Informatica BDE - ETL on Hadoop Infrastructure
Jagpreet Kaur
Business Technology Manager at ZS | Passionate about #healthcareconsulting #pharmaconsulting #businessanalytics #customerengagement
BDE or Informatica Big Data Edition is a widely used product from Informatica that can be used as an ETL tool to work in Hadoop environment along with traditional Relational Database tools. Talend, Pentaho, etc are other similar tools that have the capacity to integrate with Hadoop systems yet Informatica is one of the leading ETL tool vendor. Informatica BDE can be found in Informatica 9.6 versions onwards and has become one of the leading tool considering its parent company.
With coming up of Hadoop and huge datasets that substantially support underlying AI and ML modules, the need to store data worth petabytes of capacity and building an ETL tools that can leverage with Hadoop became need of the hour. It requires substantial coding knowledge to work directly with Hadoop and build Map Reduce Jobs that splits the input data-set into independent smaller chunks which are processed by the map tasks in a completely parallel manner.
Hadoop tools such as HIVE made it easier to write SQL queries over Hive database.
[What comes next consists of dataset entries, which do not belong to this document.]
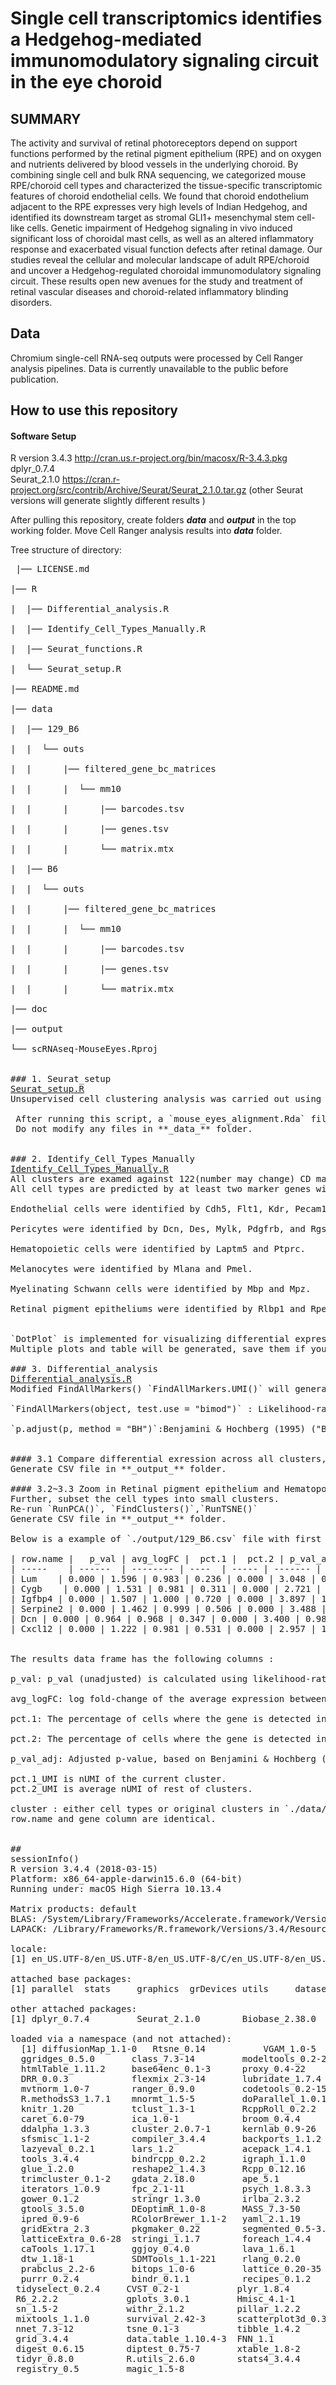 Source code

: # Single cell transcriptomics identifies a Hedgehog-mediated immunomodulatory signaling circuit in the eye choroid

## SUMMARY
The activity and survival of retinal photoreceptors depend on support functions performed by the retinal pigment epithelium (RPE) and on oxygen and nutrients delivered by blood vessels in the underlying choroid. By combining single cell and bulk RNA sequencing, we categorized mouse RPE/choroid cell types and characterized the tissue-specific transcriptomic features of choroid endothelial cells. We found that choroid endothelium adjacent to the RPE expresses very high levels of Indian Hedgehog, and identified its downstream target as stromal GLI1+ mesenchymal stem cell-like cells. Genetic impairment of Hedgehog signaling in vivo induced significant loss of choroidal mast cells, as well as an altered inflammatory response and exacerbated visual function defects after retinal damage. Our studies reveal the cellular and molecular landscape of adult RPE/choroid and uncover a Hedgehog-regulated choroidal immunomodulatory signaling circuit. These results open new avenues for the study and treatment of retinal vascular diseases and choroid-related inflammatory blinding disorders.

## Data
Chromium single-cell RNA-seq outputs were processed by Cell Ranger analysis pipelines. Data is currently unavailable to the public before publication.

## How to use this repository

#### Software Setup
R version 3.4.3 http://cran.us.r-project.org/bin/macosx/R-3.4.3.pkg <br>
dplyr_0.7.4 <br>
Seurat_2.1.0 https://cran.r-project.org/src/contrib/Archive/Seurat/Seurat_2.1.0.tar.gz (other Seurat versions will generate slightly different results )<br>

After pulling this repository, create folders **_data_** and **_output_** in the top working folder.
Move Cell Ranger analysis results into **_data_** folder.

Tree structure of directory:
<pre>
 |── LICENSE.md<br>
|── R<br>
|  |── Differential_analysis.R<br>
|  |── Identify_Cell_Types_Manually.R<br>
|  |── Seurat_functions.R<br>
|  └── Seurat_setup.R<br>
|── README.md<br>
|── data<br>
|  |── 129_B6<br>
|  |  └── outs<br>
|  |      |── filtered_gene_bc_matrices<br>
|  |      |  └── mm10<br>
|  |      |      |── barcodes.tsv<br>
|  |      |      |── genes.tsv<br>
|  |      |      └── matrix.mtx<br>
|  |── B6<br>
|  |  └── outs<br>
|  |      |── filtered_gene_bc_matrices<br>
|  |      |  └── mm10<br>
|  |      |      |── barcodes.tsv<br>
|  |      |      |── genes.tsv<br>
|  |      |      └── matrix.mtx<br>
|── doc<br>
|── output<br>
└── scRNAseq-MouseEyes.Rproj<br>

### 1. Seurat_setup
<a href="https://github.com/nyuhuyang/scRNAseq-MouseEyes/blob/master/R/Seurat_setup.R">Seurat_setup.R</a></li>
Unsupervised cell clustering analysis was carried out using the Seurat 2.2 R package. Cells with <500 genes and genes detected within <3 cells were excluded from the analysis. Gene expression raw counts were normalized following a global-scaling normalization method with a scale factor of 10,000 and a log transformation, using the Seurat NormalizeData function. The top 1000 highly variable genes from young C57BL/6J and aged C57BL/6J datasets were selected, followed by canonical correlation analysis (CCA) to identify common sources of variation between the two datasets and minimize the batch effect. The first 20 CCA results were chosen for principal component analysis (PCA). Cells were used for 2-dimensional t-Distributed Stochastic Neighbor Embedding (tSNE) (ref van der maaten and hinton 2008) with 0.8 resolution.

 After running this script, a `mouse_eyes_alignment.Rda` file will be generated inside **_data_** folder.
 Do not modify any files in **_data_** folder.
 
 
### 2. Identify_Cell_Types_Manually
<a href="https://github.com/nyuhuyang/scRNAseq-MouseEyes/blob/master/R/Identify_Cell_Types_Manually.R">Identify_Cell_Types_Manually.R</a></li>
All clusters are examed against 122(number may change) CD marker genes.
All cell types are predicted by at least two marker genes with the adjusted p-value(FDR) smaller than 10^-30.

Endothelial cells were identified by Cdh5, Flt1, Kdr, Pecam1, Plvap, Ptprb, and Vwf.<br>
Pericytes were identified by Dcn, Des, Mylk, Pdgfrb, and Rgs5.<br>
Hematopoietic cells were identified by Laptm5 and Ptprc.<br>
Melanocytes were identified by Mlana and Pmel.<br>
Myelinating Schwann cells were identified by Mbp and Mpz.<br>
Retinal pigment epitheliums were identified by Rlbp1 and Rpe65.<br>

`DotPlot` is implemented for visualizing differential expressed marker genes.
Multiple plots and table will be generated, save them if you want. I prefer to keep the original identity of `mouse_eyes_alignment.Rda` intact for further downstream analysis.

### 3. Differential_analysis
<a href="https://github.com/nyuhuyang/scRNAseq-MouseEyes/blob/master/R/Differential_analysis.R">Differential_analysis.R</a></li>
Modified FindAllMarkers() `FindAllMarkers.UMI()` will generate similar dataframe plus two extra columns `pct.1_UMI` and `pct.2_UMI` to record nUMI. `pct.1_UMI` is nUMI of current cluster, `pct.2_UMI` is average nUMI of rest of clusters.<br>
`FindAllMarkers(object, test.use = "bimod")` : Likelihood-ratio test for single cell gene expression, (McDavid et al., Bioinformatics, 2013)<br>
`p.adjust(p, method = "BH")`:Benjamini & Hochberg (1995) ("BH" or its alias "fdr").<br>

#### 3.1 Compare differential exression across all clusters, generate CSV files
Generate CSV file in **_output_** folder.

#### 3.2~3.3 Zoom in Retinal pigment epithelium and Hematopoietic cells
Further, subset the cell types into small clusters.
Re-run `RunPCA()`, `FindClusters()`,`RunTSNE()`
Generate CSV file in **_output_** folder.

Below is a example of `./output/129_B6.csv` file with first 6 rows.

| row.name |   p_val | avg_logFC |  pct.1 |  pct.2 | p_val_adj |  pct.1_UMI |  pct.2_UMI |  cluster | gene
| -----    | ------  | -------- | ----  | ----- | ------- | ------- | ------| --- | --- |
| Lum    | 0.000 | 1.596 | 0.983 | 0.236 | 0.000 | 3.048 | 0.567 | 0)Pericytes | Lum
| Cygb    | 0.000 | 1.531 | 0.981 | 0.311 | 0.000 | 2.721 | 0.651 | 0)Pericytes | Cygb
| Igfbp4 | 0.000 | 1.507 | 1.000 | 0.720 | 0.000 | 3.897 | 1.773 | 0)Pericytes | Igfbp4
| Serpine2 | 0.000 | 1.462 | 0.999 | 0.506 | 0.000 | 3.488 | 1.191 | 0)Pericytes | Serpine2
| Dcn | 0.000 | 0.964 | 0.968 | 0.347 | 0.000 | 3.400 | 0.983 | 0)Pericytes | Dcn
| Cxcl12 | 0.000 | 1.222 | 0.981 | 0.531 | 0.000 | 2.957 | 1.148 | 0)Pericytes | Cxcl12


The results data frame has the following columns :

p_val: p_val (unadjusted) is calculated using likelihood-ratio test for single-cell gene expression, (McDavid et al., Bioinformatics, 2013) <br>
avg_logFC: log fold-change of the average expression between the two groups. Positive values indicate that the gene is more highly expressed in the first group.<br>
pct.1: The percentage of cells where the gene is detected in the first group.<br>
pct.2: The percentage of cells where the gene is detected in the second group.<br>
p_val_adj: Adjusted p-value, based on Benjamini & Hochberg (1995) ("BH" or its alias "fdr")<br>
pct.1_UMI is nUMI of the current cluster.
pct.2_UMI is average nUMI of rest of clusters.<br>
cluster : either cell types or original clusters in `./data/mouse_eyes_alignment.Rda`.
row.name and gene column are identical.<br>

##  
sessionInfo()
R version 3.4.4 (2018-03-15)
Platform: x86_64-apple-darwin15.6.0 (64-bit)
Running under: macOS High Sierra 10.13.4

Matrix products: default
BLAS: /System/Library/Frameworks/Accelerate.framework/Versions/A/Frameworks/vecLib.framework/Versions/A/libBLAS.dylib
LAPACK: /Library/Frameworks/R.framework/Versions/3.4/Resources/lib/libRlapack.dylib

locale:
[1] en_US.UTF-8/en_US.UTF-8/en_US.UTF-8/C/en_US.UTF-8/en_US.UTF-8

attached base packages:
[1] parallel  stats     graphics  grDevices utils     datasets  methods   base     

other attached packages:
[1] dplyr_0.7.4         Seurat_2.1.0        Biobase_2.38.0      BiocGenerics_0.24.0 Matrix_1.2-14       cowplot_0.9.2       ggplot2_2.2.1      

loaded via a namespace (and not attached):
  [1] diffusionMap_1.1-0   Rtsne_0.14           VGAM_1.0-5           colorspace_1.3-2    
  ggridges_0.5.0       class_7.3-14         modeltools_0.2-21    mclust_5.4          
  htmlTable_1.11.2     base64enc_0.1-3      proxy_0.4-22         rstudioapi_0.7      
  DRR_0.0.3            flexmix_2.3-14       lubridate_1.7.4      prodlim_2018.04.18  
  mvtnorm_1.0-7        ranger_0.9.0         codetools_0.2-15     splines_3.4.4       
  R.methodsS3_1.7.1    mnormt_1.5-5         doParallel_1.0.11    robustbase_0.93-0   
  knitr_1.20           tclust_1.3-1         RcppRoll_0.2.2       Formula_1.2-2       
  caret_6.0-79         ica_1.0-1            broom_0.4.4          gridBase_0.4-7      
  ddalpha_1.3.3        cluster_2.0.7-1      kernlab_0.9-26       R.oo_1.22.0         
  sfsmisc_1.1-2        compiler_3.4.4       backports_1.1.2      assertthat_0.2.0    
  lazyeval_0.2.1       lars_1.2             acepack_1.4.1        htmltools_0.3.6     
  tools_3.4.4          bindrcpp_0.2.2       igraph_1.1.0         gtable_0.2.0        
  glue_1.2.0           reshape2_1.4.3       Rcpp_0.12.16         NMF_0.21.0          
  trimcluster_0.1-2    gdata_2.18.0         ape_5.1              nlme_3.1-137        
  iterators_1.0.9      fpc_2.1-11           psych_1.8.3.3        timeDate_3043.102   
  gower_0.1.2          stringr_1.3.0        irlba_2.3.2          rngtools_1.2.4      
  gtools_3.5.0         DEoptimR_1.0-8       MASS_7.3-50          scales_0.5.0        
  ipred_0.9-6          RColorBrewer_1.1-2   yaml_2.1.19          pbapply_1.3-4       
  gridExtra_2.3        pkgmaker_0.22        segmented_0.5-3.0    rpart_4.1-13        
  latticeExtra_0.6-28  stringi_1.1.7        foreach_1.4.4        checkmate_1.8.5     
  caTools_1.17.1       ggjoy_0.4.0          lava_1.6.1           geometry_0.3-6      
  dtw_1.18-1           SDMTools_1.1-221     rlang_0.2.0          pkgconfig_2.0.1     
  prabclus_2.2-6       bitops_1.0-6         lattice_0.20-35      ROCR_1.0-7          
  purrr_0.2.4          bindr_0.1.1          recipes_0.1.2        htmlwidgets_1.2     
 tidyselect_0.2.4     CVST_0.2-1           plyr_1.8.4           magrittr_1.5        
 R6_2.2.2             gplots_3.0.1         Hmisc_4.1-1          dimRed_0.1.0        
 sn_1.5-2             withr_2.1.2          pillar_1.2.2         foreign_0.8-70      
 mixtools_1.1.0       survival_2.42-3      scatterplot3d_0.3-41 abind_1.4-5         
 nnet_7.3-12          tsne_0.1-3           tibble_1.4.2         KernSmooth_2.23-15  
 grid_3.4.4           data.table_1.10.4-3  FNN_1.1              ModelMetrics_1.1.0  
 digest_0.6.15        diptest_0.75-7       xtable_1.8-2         numDeriv_2016.8-1
 tidyr_0.8.0          R.utils_2.6.0        stats4_3.4.4         munsell_0.4.3    
 registry_0.5         magic_1.5-8
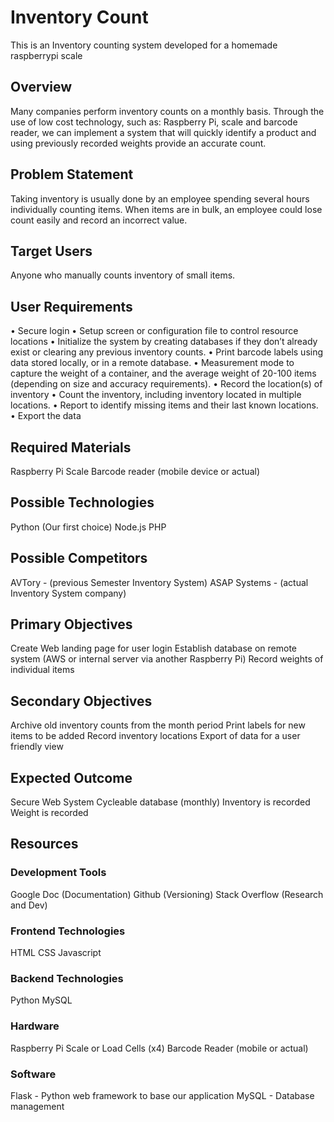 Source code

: # Inventory Count
This is an Inventory counting system developed for a homemade raspberrypi scale

## Overview
Many companies perform inventory counts on a monthly basis. Through the use of low cost technology,
such as: Raspberry Pi, scale and barcode reader, we can implement a system that will quickly
identify a product and using previously recorded weights provide an accurate count.

## Problem Statement
Taking inventory is usually done by an employee spending several hours individually counting items.
When items are in bulk, an employee could lose count easily and record an incorrect value.

## Target Users
Anyone who manually counts inventory of small items.

## User Requirements
• Secure login
• Setup screen or configuration file to control resource locations
• Initialize the system by creating databases if they don’t already exist or clearing any previous inventory counts.
• Print barcode labels using data stored locally, or in a remote database.
• Measurement mode to capture the weight of a container, and the average weight of 20-100 items (depending on size and accuracy requirements).
• Record the location(s) of inventory
• Count the inventory, including inventory located in multiple locations.
• Report to identify missing items and their last known locations.
• Export the data

## Required Materials
Raspberry Pi
Scale
Barcode reader (mobile device or actual)

## Possible Technologies
Python (Our first choice)
Node.js
PHP

## Possible Competitors
AVTory - (previous Semester Inventory System)
ASAP Systems - (actual Inventory System company)

## Primary Objectives
Create Web landing page for user login
Establish database on remote system (AWS or internal server via another Raspberry Pi)
Record weights of individual items

## Secondary Objectives
Archive old inventory counts from the month period
Print labels for new items to be added
Record inventory locations
Export of data for a user friendly view

## Expected Outcome
Secure Web System
Cycleable database (monthly)
Inventory is recorded
Weight is recorded

## Resources
### Development Tools
Google Doc (Documentation)
Github (Versioning)
Stack Overflow (Research and Dev)

### Frontend Technologies
HTML
CSS
Javascript

### Backend Technologies
Python
MySQL

### Hardware
Raspberry Pi
Scale or Load Cells (x4)
Barcode Reader (mobile or actual)

### Software
Flask - Python web framework to base our application
MySQL - Database management

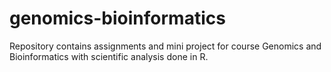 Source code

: # genomics-bioinformatics
Repository contains assignments and mini project for course Genomics and Bioinformatics with scientific analysis done in R.
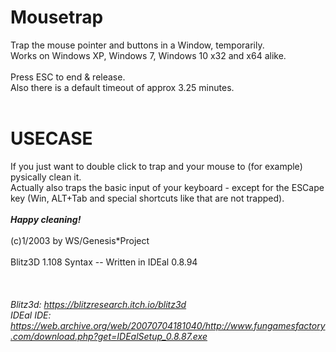 # Mousetrap
Trap the mouse pointer and buttons in a Window, temporarily.<br>
Works on Windows XP, Windows 7, Windows 10 x32 and x64 alike.<br>
<br>
Press ESC to end & release.<br>
Also there is a default timeout of approx 3.25 minutes. <br>
<br>
# USECASE
If you just want to double click to trap and your mouse to (for example) pysically clean it.<br>
Actually also traps the basic input of your keyboard - except for the ESCape key (Win, ALT+Tab and special shortcuts like that are not trapped).<br>
<br>
<b><i>        Happy cleaning! </i></b><br>
<br>
(c)1/2003 by WS/Genesis*Project<br>
<br>
Blitz3D 1.108 Syntax -- Written in IDEal 0.8.94<br>
<br>
<br>
<i><br>
Blitz3d: https://blitzresearch.itch.io/blitz3d <br>
IDEal IDE: https://web.archive.org/web/20070704181040/http://www.fungamesfactory.com/download.php?get=IDEalSetup_0.8.87.exe <br>
</i>
<br>
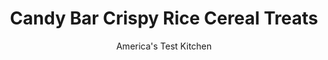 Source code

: ---
layout: ../../layouts/MarkdownPostLayout.astro
title: Candy Bar Crispy Rice Cereal Treats
author: America's Test Kitchen
pubDate: 2023-03-15
description: "Give your crispy rice cereal treat a candy makeover."
image_url: https://res.cloudinary.com/hksqkdlah/image/upload/ar_1:1,c_fill,dpr_2.0,f_auto,fl_lossy.progressive.strip_profile,g_faces:auto,q_auto:low,w_344/41695-sfs-5-easy-candy-bar-rice-krispies-treats-6
tags: ["Desserts or Baked Goods","Brownies & Bars"]
calories: 4849
protein: 3
carbohydrates: 71
fats: 
fiber: 
ingredients: ["2 (2-ounce), Snickers bars, chopped","½ cup, M&M Minis","8 tablespoons, unsalted butter","2 (10-ounce) packages large, marshmallows","2 teaspoons, vanilla extract","1/4 teaspoon, salt","10 cups (10 ounces), crisped rice cereal"]
serves: 12
time: "20 minutes, plus 1 hour setting"
instructions: ["Spray rubber spatula and 13 by 9-inch baking pan with vegetable oil spray. Combine Snickers bars and M&amp;M's Minis in bowl. Melt butter in Dutch oven over medium heat. Add marshmallows, vanilla, and salt and cook, stirring often with prepared spatula, until marshmallows are just melted, about 3 minutes (some marshmallows may not be fully melted; this is OK). Off heat, stir in cereal and 1 cup candy mixture until fully combined.","Transfer cereal mixture to prepared pan. Sprinkle remaining heaping ¼ cup candy mixture over cereal mixture. Using your damp hands, press cereal mixture into even layer. Let sit for 1 hour to set. Run knife around edge of pan to loosen treats, then turn out onto cutting board. Flip treats right side up and cut into 12 equal-size bars. Serve."]
nutrition: ["85 mg Potassium","59 mg Phosphorus","23 mg Calcium","7 mg Iron","17 mg Magnesium","115 mg Sodium","11 g Fat","8 mg Niacin (B3)","3 g Monounsaturated","22 mg Cholesterol","6 g Saturated","7 µg Folate (food)","37 g Sugars","1 µg Vitamin K","11 g Water","71 g Carbs","8 µg Folate equivalent (total)","3 g Protein","73 µg Vitamin A","404 kcal Energy","37 g Sugars, added","4849 calories"]
notes: "Do not use mini marshmallows here. For the best results, weigh the cereal."
--- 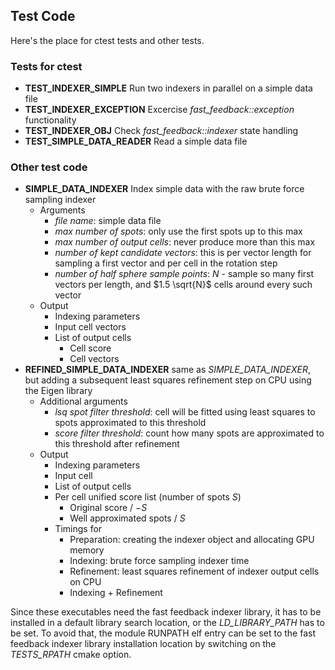 ## Test Code

Here's the place for ctest tests and other tests.

### Tests for ctest

   * **TEST_INDEXER_SIMPLE** Run two indexers in parallel on a simple data file
   * **TEST_INDEXER_EXCEPTION** Excercise *fast_feedback::exception* functionality
   * **TEST_INDEXER_OBJ** Check *fast_feedback::indexer* state handling
   * **TEST_SIMPLE_DATA_READER** Read a simple data file

### Other test code

   * **SIMPLE_DATA_INDEXER** Index simple data with the raw brute force sampling indexer
      * Arguments
         * *file name*: simple data file
         * *max number of spots*: only use the first spots up to this max
         * *max number of output cells*: never produce more than this max
         * *number of kept candidate vectors*: this is per vector length for sampling a first vector and per cell in the rotation step
         * *number of half sphere sample points*: $N$ - sample so many first vectors per length, and $1.5 \sqrt{N}$ cells around every such vector
      * Output
         * Indexing parameters
         * Input cell vectors
         * List of output cells
            * Cell score
            * Cell vectors
   * **REFINED_SIMPLE_DATA_INDEXER** same as *SIMPLE_DATA_INDEXER*, but adding a subsequent least squares refinement step on CPU using the Eigen library
      * Additional arguments
         * *lsq spot filter threshold*: cell will be fitted using least squares to spots approximated to this threshold
         * *score filter threshold*: count how many spots are approximated to this threshold after refinement
      * Output
         * Indexing parameters
         * Input cell
         * List of output cells
         * Per cell unified score list (number of spots $S$)
            * Original score / $-S$
            * Well approximated spots / $S$
         * Timings for
            * Preparation: creating the indexer object and allocating GPU memory
            * Indexing: brute force sampling indexer time
            * Refinement: least squares refinement of indexer output cells on CPU
            * Indexing + Refinement

Since these executables need the fast feedback indexer library, it has to be installed in a default library search location, or the *LD_LIBRARY_PATH* has to be set. To avoid that, the module RUNPATH elf entry can be set to the fast feedback indexer library installation location by switching on the *TESTS_RPATH* cmake option. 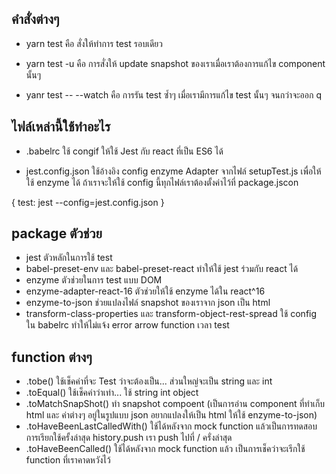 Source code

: ## คำสั่งต่างๆ

- yarn test 
คือ สั่งให้ทำการ test รอบเดียว

- yarn test -u 
คือ การสั่งให้ update snapshot ของเราเมื่อเราต้องการแก้ไข component นั้นๆ

- yanr test -- --watch
คือ การรัน test ซ้ำๆ เมื่อเรามีการแก้ไข test นั้นๆ จนกว่าจะออก q

## ไฟล์เหล่านี้ใช้ทำอะไร

- .babelrc
ใช้ congif ให้ใช้ Jest กับ react ที่เป็น ES6 ได้

- jest.config.json 
ใช้อ้างอิง config enzyme Adapter จากไฟล์ setupTest.js เพื่อให้ใช้ enzyme ได้ ถ้าเราจะให้ใช้ config นี้ทุกไฟล์เราต้องตั้งค่าไว้ที่ package.jscon

{
  test: jest --config=jest.config.json
}

## package ตัวช่วย
- jest ตัวหลักในการใช้ test
- babel-preset-env และ babel-preset-react ทำให้ใช้ jest ร่วมกับ react ได้
- enzyme ตัวช่วยในการ test แบบ DOM 
- enzyme-adapter-react-16 ตัวช่วยให้ใช้ enzyme ได้ใน react^16
- enzyme-to-json ช่วยแปลงไฟล์ snapshot ของเราจาก json เป็น html
- transform-class-properties และ transform-object-rest-spread ใช้ config ใน babelrc ทำให้ไม่แจ้ง error arrow function เวลา test

## function ต่างๆ
- .tobe() ใช้เช็คค่าที่จะ Test ว่าจะต้องเป็น... ส่วนใหญ่จะเป็น string และ int
- .toEqual() ใช้เช็คค่าว่าเท่า... ใช้ string int object 
- .toMatchSnapShot() ทำ snapshot compoent (เป็นการอ่าน component ที่ทำเก็บ html และ ค่าต่างๆ อยู่ในรูปแบบ json อยากแปลงให้เป็น html ให้ใช้ enzyme-to-json)
- .toHaveBeenLastCalledWith() ใช้ได้หลังจาก mock function แล้วเป็นการทดสอบการเรียกใช้ครั้งล่าสุด history.push เรา push ไปที่ / ครั่งล่าสุด
- .toHaveBeenCalled() ใช้ได้หลังจาก mock function แล้ว เป็นการเช็คว่าจะเรีกใช้ function ที่เราคาดหวังไว้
Hence, a number of organizations started using HIVE as a data warehouse tool for storing data in Hadoop. The job for Extracting , transforming, and loading the data in Hadoop is done by Informatica BDE.
Informatica BDE can run on either of two modes i.e. native mode and hive mode. In native mode, the system runs as a normal PC mapping but in hive mode you can push down the whole mapping logic to HIVE and make it run on the Hadoop Cluster there by absorbing the parallelism provided by Hadoop.
With Informatica BDE you can do the following ETL tasks at a very high performance & speed :
- Makes it easy to create connection to all the different sources and integrate data from those sources. Basically it makes the process easier to ingest complex files such as XML, Cobol, AVRO,JSON etc.
- Extract , transform, load between traditional RDBMS or HIVE Source & Targets.
- Push the whole ETL logic to hadoop cluster and make use of the MapReduce framework. Basically it makes building hadoop jobs easier.
Informatica BDE uses the Informatica developer interface to build the mappings , deploy and create applications. Anyone who has used IDQ before might be familiar with the Informatica developer interface and it has a lot of similarity with the much familiar PC designer IDQ.